The next year, in Singapore, Chow relays a story to his friend about how in older times, when a person had a secret, they would go atop a mountain, make a hollow in a tree, and whisper it into the hollow and cover it with mud. Su arrives at Singapore and visits Chow's apartment. She calls Chow but remains silent when Chow picks up the phone. Later, Chow realizes she had visited his apartment after seeing a lipstick-stained cigarette butt in his ashtray.
Three years later, Su visits Mrs. Suen, who is about to emigrate to the United States, and inquires about whether her apartment is available for rent. Sometime later, Chow returns to Hong Kong to visit his former landlords the Koos, who have emigrated to the Philippines. He asks about the Suen family next door, and the new owner tells him a woman and her son are now living there. Chow leaves.
During the Vietnam War, Chow travels to Cambodia and visits Angkor Wat. As a monk watches him, Chow whispers something into a hollow in a wall and plugs it with mud.
The film's original Chinese title, meaning "the age of blossoms" or "the flowery years" – a Chinese metaphor for the fleeting time of youth, beauty and love – derives from a song of the same name by Zhou Xuan from a 1946 film. The English title derives from the song "I'm in the Mood for Love". Director Wong had planned to name the film Secrets until listening to the song late in post-production.
In the Mood for Love went through a long gestation period. In the 1990s, Wong Kar-wai found some commercial success, much critical acclaim, and wide influence on other filmmakers throughout Asia and the world with films such as Chungking Express and Fallen Angels, both set in present-day Hong Kong.

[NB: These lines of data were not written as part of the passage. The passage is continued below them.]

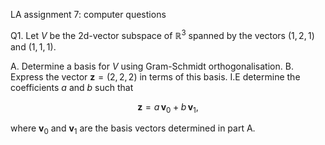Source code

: LA assignment 7: computer questions

Q1. Let $V$ be the 2d-vector subspace of $\mathbb{R}^3$ spanned by the vectors $(1,2,1)$ and $(1,1,1)$.

A. Determine a basis for $V$ using Gram-Schmidt orthogonalisation.
B. Express the vector $\mathbf{z}=(2,2,2)$ in terms of this basis. I.E determine the coefficients $a$ and $b$ such that 

$$\mathbf{z} = a \,\mathbf{v}_0 + b\,\mathbf{v}_1,$$

where $\mathbf{v}_0$ and $\mathbf{v}_1$ are the basis vectors determined in part A.
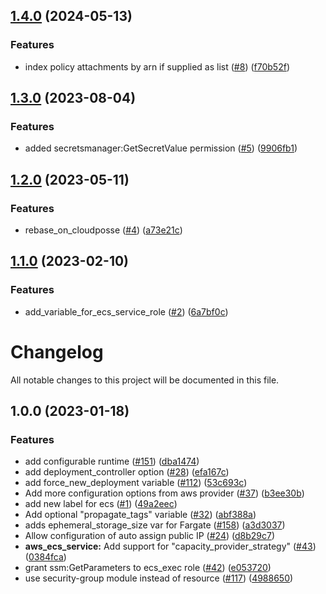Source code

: ## [1.4.0](https://github.com/justtrackio/terraform-aws-ecs-alb-service-task/compare/v1.3.0...v1.4.0) (2024-05-13)


### Features

* index policy attachments by arn if supplied as list ([#8](https://github.com/justtrackio/terraform-aws-ecs-alb-service-task/issues/8)) ([f70b52f](https://github.com/justtrackio/terraform-aws-ecs-alb-service-task/commit/f70b52f947926a367a950fc14a3f223cf71cf6c2))

## [1.3.0](https://github.com/justtrackio/terraform-aws-ecs-alb-service-task/compare/v1.2.0...v1.3.0) (2023-08-04)


### Features

* added secretsmanager:GetSecretValue permission ([#5](https://github.com/justtrackio/terraform-aws-ecs-alb-service-task/issues/5)) ([9906fb1](https://github.com/justtrackio/terraform-aws-ecs-alb-service-task/commit/9906fb1cfe22331d25b9529652faa5fbc1a67f86))

## [1.2.0](https://github.com/justtrackio/terraform-aws-ecs-alb-service-task/compare/v1.1.0...v1.2.0) (2023-05-11)


### Features

* rebase_on_cloudposse ([#4](https://github.com/justtrackio/terraform-aws-ecs-alb-service-task/issues/4)) ([a73e21c](https://github.com/justtrackio/terraform-aws-ecs-alb-service-task/commit/a73e21c3232ad723aaa3ef1a7587760fe5cd124c))

## [1.1.0](https://github.com/justtrackio/terraform-aws-ecs-alb-service-task/compare/v1.0.0...v1.1.0) (2023-02-10)


### Features

* add_variable_for_ecs_service_role ([#2](https://github.com/justtrackio/terraform-aws-ecs-alb-service-task/issues/2)) ([6a7bf0c](https://github.com/justtrackio/terraform-aws-ecs-alb-service-task/commit/6a7bf0c0541fbd1131f9ea59b41be4663412889b))

# Changelog

All notable changes to this project will be documented in this file.

## 1.0.0 (2023-01-18)


### Features

* add configurable runtime ([#151](https://github.com/justtrackio/terraform-aws-ecs-alb-service-task/issues/151)) ([dba1474](https://github.com/justtrackio/terraform-aws-ecs-alb-service-task/commit/dba1474c2853e9b139ca46f4325094cdaea01b33))
* add deployment_controller option ([#28](https://github.com/justtrackio/terraform-aws-ecs-alb-service-task/issues/28)) ([efa167c](https://github.com/justtrackio/terraform-aws-ecs-alb-service-task/commit/efa167ce3564393efe42474e4ae5d14ae1400287))
* add force_new_deployment variable ([#112](https://github.com/justtrackio/terraform-aws-ecs-alb-service-task/issues/112)) ([53c693c](https://github.com/justtrackio/terraform-aws-ecs-alb-service-task/commit/53c693ca557a67cab49a61ad4c8bf54469c0d738))
* Add more configuration options from aws provider ([#37](https://github.com/justtrackio/terraform-aws-ecs-alb-service-task/issues/37)) ([b3ee30b](https://github.com/justtrackio/terraform-aws-ecs-alb-service-task/commit/b3ee30bae1d5d0931d5feee4396b80a389d41391))
* add new label for ecs ([#1](https://github.com/justtrackio/terraform-aws-ecs-alb-service-task/issues/1)) ([49a2eec](https://github.com/justtrackio/terraform-aws-ecs-alb-service-task/commit/49a2eec023bef02840b0ddda6f44a4859eab2183))
* Add optional "propagate_tags" variable ([#32](https://github.com/justtrackio/terraform-aws-ecs-alb-service-task/issues/32)) ([abf388a](https://github.com/justtrackio/terraform-aws-ecs-alb-service-task/commit/abf388a5be8fe4788e03a3ba555f239a95f3f7bb))
* adds ephemeral_storage_size var for Fargate ([#158](https://github.com/justtrackio/terraform-aws-ecs-alb-service-task/issues/158)) ([a3d3037](https://github.com/justtrackio/terraform-aws-ecs-alb-service-task/commit/a3d3037658a7907bd7bccc4d343d20b6d5c02037))
* Allow configuration of auto assign public IP ([#24](https://github.com/justtrackio/terraform-aws-ecs-alb-service-task/issues/24)) ([d8b29c7](https://github.com/justtrackio/terraform-aws-ecs-alb-service-task/commit/d8b29c78c1d3df552ad8987ac87811fba5cea97c))
* **aws_ecs_service:** Add support for "capacity_provider_strategy" ([#43](https://github.com/justtrackio/terraform-aws-ecs-alb-service-task/issues/43)) ([0384fca](https://github.com/justtrackio/terraform-aws-ecs-alb-service-task/commit/0384fcabb128910b18a5fdd2b5aea60527c68540))
* grant ssm:GetParameters to ecs_exec role ([#42](https://github.com/justtrackio/terraform-aws-ecs-alb-service-task/issues/42)) ([e053720](https://github.com/justtrackio/terraform-aws-ecs-alb-service-task/commit/e053720f032df7f829b67710dafff9c37dc5602e))
* use security-group module instead of resource ([#117](https://github.com/justtrackio/terraform-aws-ecs-alb-service-task/issues/117)) ([4988650](https://github.com/justtrackio/terraform-aws-ecs-alb-service-task/commit/4988650f629e6968e1f76e88f15c6a699d7019b8))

His 1997 film Happy Together was also successful internationally, winning him Best Director at the Cannes Film Festival and surprising many. It was even popular with mainstream audiences in Hong Kong, despite its then-unusual focus on a gay love story and its having been largely improvised in Argentina, a landscape unfamiliar to Wong. By the end of the decade, with sovereignty of Hong Kong transferred from Britain to the People's Republic of China, Wong was eager to work once more in the mainland, where he had been born. He had been dissatisfied with the final result of his 1994 wuxia epic Ashes of Time, which was set in ancient times and filmed in remote desert regions, and decided to deal with a more 20th-century, urban setting.
By 1998, Wong had developed a concept for his next film Summer in Beijing. Although no script was finalized, he and cameraman Christopher Doyle had been to Tiananmen Square and other areas of the city to do a small amount of unauthorized shooting. Wong told journalists the film was to be a musical and a love story. Wong secured the participation of Tony Leung Chiu-wai and Maggie Cheung to star, and with his background in graphic design, had even made posters for the film. He had begun work on script treatments, which since Days of Being Wild, he tended to treat as only a very loose basis for his work to secure financing, preferring to leave things open to change during the shoot.
It transpired that there would be difficulties securing permission to shoot in Beijing with Wong's spontaneous methods of working and potential political sensitivities in setting his film in mid-20th century China. Wong had come to think of Summer in Beijing as a triptych of stories, much like his original concept of Chungking Express (in which the third story had been spun off into the film Fallen Angels). Quickly, Wong decided to jettison this structure, saving only one of the three planned stories, which had been titled provisionally, A Story of Food, and dealt with a woman and a man who shared noodles and secrets. As he reunited with his actors and production team, most of whom had collaborated several times before, Wong decided A Story of Food would be the heart of his next film. The story would slowly evolve into In the Mood for Love, after transposing its setting away from mainland China and back to 1960s Hong Kong.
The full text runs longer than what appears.